Courtesy of MCT Campus
A day after pro- and anti-government protesters clashed violently downtown, anger aimed at foreigners appeared to spread Thursday in this capital.
Egyptians continued coping with political and social chaos, including long lines to buy food from dwindling supplies or to withdraw money from automated teller machines.

Conversations on streets suggested a small but growing number of Egyptians favor ending the protests and the ensuing upheaval in their lives. Others vow to press on until President Hosni Mubarak leaves office, even as gunfire reverberates.
The new vice president, Omar Suleiman, widely considered the first successor Mubarak has designated, fueled anti-foreign sentiment by going on state television and blaming outsiders for stirring unrest. The government has accused media outlets of being sympathetic to protesters who want the president to quit now rather than serve out his term, as he has vowed to do.
Mubarak, 82, told ABC in an interview that he was fed up and wants to resign. But he said he can’t for fear the country would sink into chaos. He said he was very unhappy about the two days of clashes in central Tahrir Square.
“I do not want to see Egyptians fighting each other,” he was quoted as saying.
Prime Minister Ahmed Shafiq, appointed by Mubarak after government ministers resigned last week, said the interior minister should not obstruct peaceful marches during what protesters have dubbed the “Friday of Departure,” state television said. Organizers of the protest, who call themselves The Youth of the Revolution, hope to gather 1 million demonstrators.
Tarik Samer, an event planner who joined in three days of street protests, said he hopes today’s protest “doesn’t work out, because there’s no need for more” now that Mubarak said he will not run for office again. He promised to leave office after a presidential election in September.
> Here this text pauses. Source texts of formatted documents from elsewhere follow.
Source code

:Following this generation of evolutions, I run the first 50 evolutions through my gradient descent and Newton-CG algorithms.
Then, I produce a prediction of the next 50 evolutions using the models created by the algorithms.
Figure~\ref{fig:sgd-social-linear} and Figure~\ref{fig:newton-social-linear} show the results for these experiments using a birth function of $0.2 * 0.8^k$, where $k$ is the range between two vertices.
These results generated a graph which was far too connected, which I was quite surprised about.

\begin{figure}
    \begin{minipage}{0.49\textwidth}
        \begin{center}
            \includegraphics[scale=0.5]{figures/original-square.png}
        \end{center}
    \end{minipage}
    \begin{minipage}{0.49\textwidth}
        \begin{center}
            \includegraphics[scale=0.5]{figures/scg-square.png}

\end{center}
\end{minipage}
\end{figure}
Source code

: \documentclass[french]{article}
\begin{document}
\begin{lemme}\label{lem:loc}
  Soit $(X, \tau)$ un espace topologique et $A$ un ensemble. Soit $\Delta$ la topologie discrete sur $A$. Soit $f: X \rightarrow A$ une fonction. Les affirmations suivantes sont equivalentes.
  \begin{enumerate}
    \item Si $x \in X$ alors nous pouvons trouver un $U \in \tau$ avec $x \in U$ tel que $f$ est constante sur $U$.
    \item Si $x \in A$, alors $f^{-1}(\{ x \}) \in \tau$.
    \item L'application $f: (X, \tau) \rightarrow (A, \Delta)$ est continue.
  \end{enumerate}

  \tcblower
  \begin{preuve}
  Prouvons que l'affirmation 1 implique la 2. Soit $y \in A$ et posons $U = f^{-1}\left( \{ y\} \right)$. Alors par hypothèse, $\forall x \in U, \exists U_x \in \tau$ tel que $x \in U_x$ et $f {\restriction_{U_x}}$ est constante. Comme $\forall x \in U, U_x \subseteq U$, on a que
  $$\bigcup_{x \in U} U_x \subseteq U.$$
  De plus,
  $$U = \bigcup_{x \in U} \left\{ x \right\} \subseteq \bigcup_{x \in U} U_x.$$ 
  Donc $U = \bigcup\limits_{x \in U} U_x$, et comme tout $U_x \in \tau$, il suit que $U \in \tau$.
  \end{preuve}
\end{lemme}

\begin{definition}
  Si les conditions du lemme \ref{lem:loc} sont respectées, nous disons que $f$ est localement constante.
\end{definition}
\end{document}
“Let people return to work,” Samer said. “We can get rid of (Mubarak) without making all of Egypt into Tahrir Square,” the downtown square that drew the largest demonstrations in recent days.
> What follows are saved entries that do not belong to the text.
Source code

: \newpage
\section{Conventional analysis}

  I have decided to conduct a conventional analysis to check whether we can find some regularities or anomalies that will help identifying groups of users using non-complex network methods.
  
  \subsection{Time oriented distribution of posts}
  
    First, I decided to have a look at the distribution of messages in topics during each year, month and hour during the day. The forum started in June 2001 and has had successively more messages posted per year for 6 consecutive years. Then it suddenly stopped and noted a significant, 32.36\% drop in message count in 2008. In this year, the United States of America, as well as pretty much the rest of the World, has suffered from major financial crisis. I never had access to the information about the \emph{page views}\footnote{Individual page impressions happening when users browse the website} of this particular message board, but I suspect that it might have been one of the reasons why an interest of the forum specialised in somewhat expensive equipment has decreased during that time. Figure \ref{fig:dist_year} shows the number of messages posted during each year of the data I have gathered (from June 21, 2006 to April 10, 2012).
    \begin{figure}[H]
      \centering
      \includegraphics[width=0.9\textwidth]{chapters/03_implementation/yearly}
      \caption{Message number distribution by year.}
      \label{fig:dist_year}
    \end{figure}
Protests engulfing Cairo since Jan. 25 shuttered businesses, forced factories to halt operations, closed banks and the stock exchange, and limited suppliers’ ability to restock store shelves. The price of some basic goods spiked more than 50 percent, and the shortages and price increases are fueling anger and adding to the economic pinch that gave many protesters a reason for joining the demonstrations.
The Washington Post, the New York Times, CBS News and the global Al Jazeera network reported the detention of correspondents trying to report on the growing lawlessness gripping the Egyptian capital.
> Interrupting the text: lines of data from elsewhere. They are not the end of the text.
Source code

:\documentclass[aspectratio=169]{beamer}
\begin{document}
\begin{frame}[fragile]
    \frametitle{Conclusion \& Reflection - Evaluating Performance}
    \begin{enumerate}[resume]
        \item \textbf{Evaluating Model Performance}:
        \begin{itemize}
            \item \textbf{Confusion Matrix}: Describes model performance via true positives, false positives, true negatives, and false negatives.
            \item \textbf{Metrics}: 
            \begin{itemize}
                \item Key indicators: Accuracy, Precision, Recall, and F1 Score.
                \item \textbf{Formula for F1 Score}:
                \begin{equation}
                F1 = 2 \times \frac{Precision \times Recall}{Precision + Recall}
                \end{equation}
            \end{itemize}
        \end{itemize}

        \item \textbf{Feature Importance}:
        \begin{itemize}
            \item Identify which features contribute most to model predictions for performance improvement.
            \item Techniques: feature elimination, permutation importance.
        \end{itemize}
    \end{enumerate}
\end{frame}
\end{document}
Reporters for National Public Radio and Foreign Policy magazine suffered blows to the head from pro-Mubarak attackers. Reuters television reported that a camera crew was beaten up near Tahrir Square while filming a story about the unrest’s economic fallout. A Swedish television journalist for SVT, whose editors feared had been kidnapped, was found in a Cairo hospital, severely beaten. A Greek journalist for the newspaper Kathimerini was stabbed in the leg, and a photographer with him struck on the head.
A day earlier, CNN anchor Anderson Cooper and ABC’s Christiane Amanpour said they were punched and kicked by pro-government henchmen who smashed their crews’ equipment. The Mubarak supporters descended on  Tahrir Square — some clad in uniforms of Giza pyramid sentries and riding camels and horses — to attack what had until then been a peaceful protest of the president’s 30-year grip on power.
Los Angeles Times photographer Carolyn Cole and two Associated Press reporters were detained while covering the melee, as were journalists from Al Arabiya network, four Israeli correspondents and a Belgian who was writing for French-language publications.
Fox News Channel reported that correspondent Greg Palkot and cameraman Olaf Wiig were “severely beaten” Wednesday, and BBC correspondent Rupert Wingfield-Hayes was detained, blindfolded and interrogated after his car was forced off the road in Cairo.
Clashes continued February 3 in Tahrir Square, a day after forces loyal to Mubarak attacked a far larger crowd of opponents.
Health ministry officials reported 13 deaths and more than 1,200 injuries in Wednesday’s melee.